Bill called the kids over to the table where he was carving up an enormous watermelon. The light mood of the day returned in full force as they all dug in.

As much as they wanted to have a sleepover, it was a school night, so eventually they all said their goodbyes. Matt helped with the cleanup. As he walked around the yard with a garbage bag picking up paper plates and cups, he brought up Jamie’s problems to his parents. He told them about his brother and his father. Bill seemed lost in thought.

“Dad? Do you think you can help him?” Matt asked, bringing Bill out of his reverie.

“Uh, don’t say anything yet, but I have an idea.”

Matt knew not to press him for information. He’d find out soon enough what his father was up to, one way or another.

After Matt went to bed, Bill went in to his study and made a phone call. The insurance firm where he worked used a private detective agency on a regular basis, and the head of the agency had become a pretty good friend. Good enough that Bill felt comfortable calling him at home on a Sunday evening and asking for a favor.

He gave him what little information he had on Alan Mathers. The detective said he’d look into it, but told Bill not to get his hopes up. It was a pretty cold trail. Even if he could be located, the details in cases like this are unpleasant more often than not. Bill said he understood, and ended the call.

On his way to bed, he noticed Matt’s door was ajar and the bedside light was on. He poked his head around the door and saw Matt propped up with his pillow against the headboard with a book in his lap, sound asleep. He went in and pulled the sleeping boy down onto the bed.

“Come on baby Snookums, beddy bye time.” He whispered as he fluffed the pillow under his head and pulled the covers up around his neck.

Matt cooed and gurgled in his sleep. Bill studied his son for a moment, and couldn’t imagine how anyone could kick a kid out into the street. He leaned down and kissed him gently on the cheek, turned off the light, and tiptoed out of the room.

The next morning, Matt was running a little late as he set out for school at a near jog. About half a block from his house, Chet’s car pulled up to the curb. Jon was in the passenger seat.

Chet smile out the window at him. “Your boyfriend here thinks you might like a ride.”

“Man Chet, you’re a life saver!” Matt answered as he opened the back door and climbed in.

“I called Chet this morning and asked if he’d pick us up.” Jon explained.

“How did you know I’d be running late?” Matt asked, already knowing the answer.

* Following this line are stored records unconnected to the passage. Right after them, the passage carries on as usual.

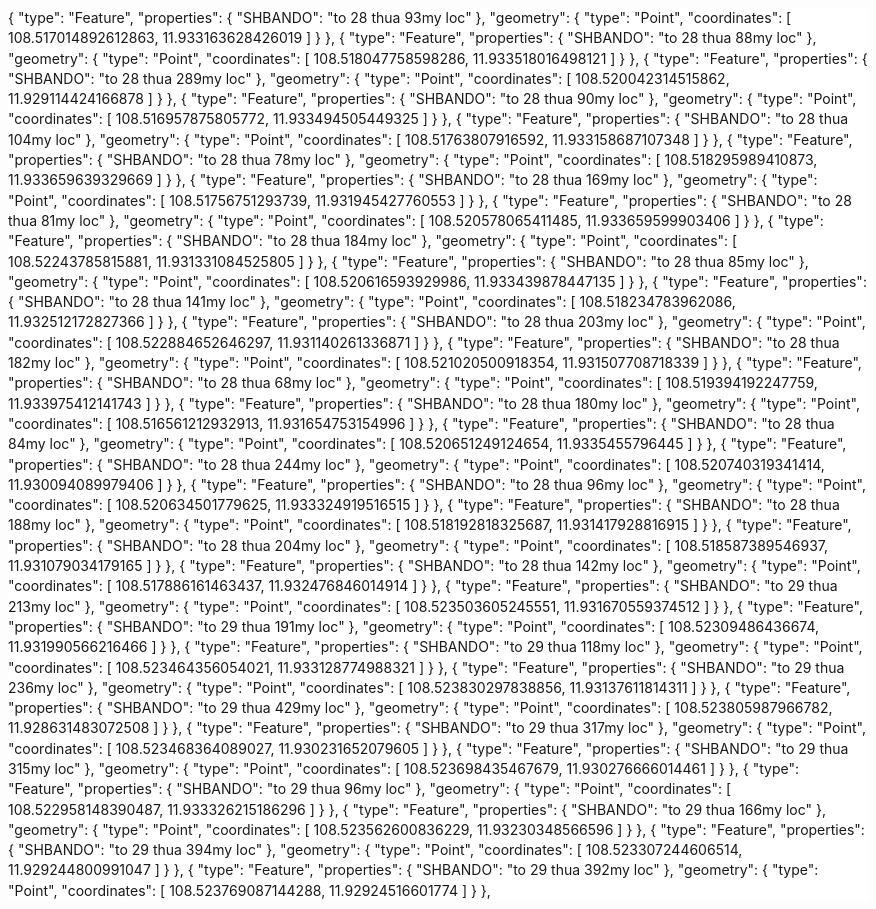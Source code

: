 { "type": "Feature", "properties": { "SHBANDO": "to 28 thua 93my loc" }, "geometry": { "type": "Point", "coordinates": [ 108.517014892612863, 11.933163628426019 ] } },
{ "type": "Feature", "properties": { "SHBANDO": "to 28 thua 88my loc" }, "geometry": { "type": "Point", "coordinates": [ 108.518047758598286, 11.933518016498121 ] } },
{ "type": "Feature", "properties": { "SHBANDO": "to 28 thua 289my loc" }, "geometry": { "type": "Point", "coordinates": [ 108.520042314515862, 11.929114424166878 ] } },
{ "type": "Feature", "properties": { "SHBANDO": "to 28 thua 90my loc" }, "geometry": { "type": "Point", "coordinates": [ 108.516957875805772, 11.933494505449325 ] } },
{ "type": "Feature", "properties": { "SHBANDO": "to 28 thua 104my loc" }, "geometry": { "type": "Point", "coordinates": [ 108.51763807916592, 11.933158687107348 ] } },
{ "type": "Feature", "properties": { "SHBANDO": "to 28 thua 78my loc" }, "geometry": { "type": "Point", "coordinates": [ 108.518295989410873, 11.933659639329669 ] } },
{ "type": "Feature", "properties": { "SHBANDO": "to 28 thua 169my loc" }, "geometry": { "type": "Point", "coordinates": [ 108.51756751293739, 11.931945427760553 ] } },
{ "type": "Feature", "properties": { "SHBANDO": "to 28 thua 81my loc" }, "geometry": { "type": "Point", "coordinates": [ 108.520578065411485, 11.933659599903406 ] } },
{ "type": "Feature", "properties": { "SHBANDO": "to 28 thua 184my loc" }, "geometry": { "type": "Point", "coordinates": [ 108.52243785815881, 11.931331084525805 ] } },
{ "type": "Feature", "properties": { "SHBANDO": "to 28 thua 85my loc" }, "geometry": { "type": "Point", "coordinates": [ 108.520616593929986, 11.933439878447135 ] } },
{ "type": "Feature", "properties": { "SHBANDO": "to 28 thua 141my loc" }, "geometry": { "type": "Point", "coordinates": [ 108.518234783962086, 11.932512172827366 ] } },
{ "type": "Feature", "properties": { "SHBANDO": "to 28 thua 203my loc" }, "geometry": { "type": "Point", "coordinates": [ 108.522884652646297, 11.931140261336871 ] } },
{ "type": "Feature", "properties": { "SHBANDO": "to 28 thua 182my loc" }, "geometry": { "type": "Point", "coordinates": [ 108.521020500918354, 11.931507708718339 ] } },
{ "type": "Feature", "properties": { "SHBANDO": "to 28 thua 68my loc" }, "geometry": { "type": "Point", "coordinates": [ 108.519394192247759, 11.933975412141743 ] } },
{ "type": "Feature", "properties": { "SHBANDO": "to 28 thua 180my loc" }, "geometry": { "type": "Point", "coordinates": [ 108.516561212932913, 11.931654753154996 ] } },
{ "type": "Feature", "properties": { "SHBANDO": "to 28 thua 84my loc" }, "geometry": { "type": "Point", "coordinates": [ 108.520651249124654, 11.9335455796445 ] } },
{ "type": "Feature", "properties": { "SHBANDO": "to 28 thua 244my loc" }, "geometry": { "type": "Point", "coordinates": [ 108.520740319341414, 11.930094089979406 ] } },
{ "type": "Feature", "properties": { "SHBANDO": "to 28 thua 96my loc" }, "geometry": { "type": "Point", "coordinates": [ 108.520634501779625, 11.933324919516515 ] } },
{ "type": "Feature", "properties": { "SHBANDO": "to 28 thua 188my loc" }, "geometry": { "type": "Point", "coordinates": [ 108.518192818325687, 11.931417928816915 ] } },
{ "type": "Feature", "properties": { "SHBANDO": "to 28 thua 204my loc" }, "geometry": { "type": "Point", "coordinates": [ 108.518587389546937, 11.931079034179165 ] } },
{ "type": "Feature", "properties": { "SHBANDO": "to 28 thua 142my loc" }, "geometry": { "type": "Point", "coordinates": [ 108.517886161463437, 11.932476846014914 ] } },
{ "type": "Feature", "properties": { "SHBANDO": "to 29 thua 213my loc" }, "geometry": { "type": "Point", "coordinates": [ 108.523503605245551, 11.931670559374512 ] } },
{ "type": "Feature", "properties": { "SHBANDO": "to 29 thua 191my loc" }, "geometry": { "type": "Point", "coordinates": [ 108.52309486436674, 11.931990566216466 ] } },
{ "type": "Feature", "properties": { "SHBANDO": "to 29 thua 118my loc" }, "geometry": { "type": "Point", "coordinates": [ 108.523464356054021, 11.933128774988321 ] } },
{ "type": "Feature", "properties": { "SHBANDO": "to 29 thua 236my loc" }, "geometry": { "type": "Point", "coordinates": [ 108.523830297838856, 11.93137611814311 ] } },
{ "type": "Feature", "properties": { "SHBANDO": "to 29 thua 429my loc" }, "geometry": { "type": "Point", "coordinates": [ 108.523805987966782, 11.928631483072508 ] } },
{ "type": "Feature", "properties": { "SHBANDO": "to 29 thua 317my loc" }, "geometry": { "type": "Point", "coordinates": [ 108.523468364089027, 11.930231652079605 ] } },
{ "type": "Feature", "properties": { "SHBANDO": "to 29 thua 315my loc" }, "geometry": { "type": "Point", "coordinates": [ 108.523698435467679, 11.930276666014461 ] } },
{ "type": "Feature", "properties": { "SHBANDO": "to 29 thua 96my loc" }, "geometry": { "type": "Point", "coordinates": [ 108.522958148390487, 11.933326215186296 ] } },
{ "type": "Feature", "properties": { "SHBANDO": "to 29 thua 166my loc" }, "geometry": { "type": "Point", "coordinates": [ 108.523562600836229, 11.93230348566596 ] } },
{ "type": "Feature", "properties": { "SHBANDO": "to 29 thua 394my loc" }, "geometry": { "type": "Point", "coordinates": [ 108.523307244606514, 11.929244800991047 ] } },
{ "type": "Feature", "properties": { "SHBANDO": "to 29 thua 392my loc" }, "geometry": { "type": "Point", "coordinates": [ 108.523769087144288, 11.92924516601774 ] } },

Jon rolled his eyes. “You’re always running late, Matthew Barker. I swear you’ll be late for your own funeral. Besides, I thought if we got to school a little early, we might run into Shade.”

Matt sighed. “Geez Jon, I hoped you’d forget about that.”

“Not a chance. A deal’s a deal.” Jon chuckled.

When they got to school, they headed for the cafeteria. Sure enough, Shade was sitting there munching on a bagel with margarine courtesy of the free breakfast program. The three of them approached the table where Shade sat alone. Matt and Jon sat across from him, while Chet took a seat down at the end.

“What the hell do you want.” Shade leered at them.

Jon took a deep breath. “Shade, we just want to talk.”

“Oh yeah? Is that why you brought your muscle?” Shade said, gesturing toward Chet, who was peacefully reading a book.

“Bringing Chet was my idea Shade. Jon wanted to come alone. Please, just hear him out.” Matt put in.

Jon looked across the table. “Shade, you can feel free to say anything you want to us. Chet won’t touch you unless you hit us or something…you have our word.”

Chet looked up from his book. “Yeah, he’s right. We come in peace.”

“Yeah? Even if I call them a couple of queer ass faggots?” Shade was tensed, ready to run if necessary.

Chet just shrugged and bent back over his book. He would later tell the boys that he deserved an Oscar for hiding his rage. Shade relaxed and focused again on Matt and Jon.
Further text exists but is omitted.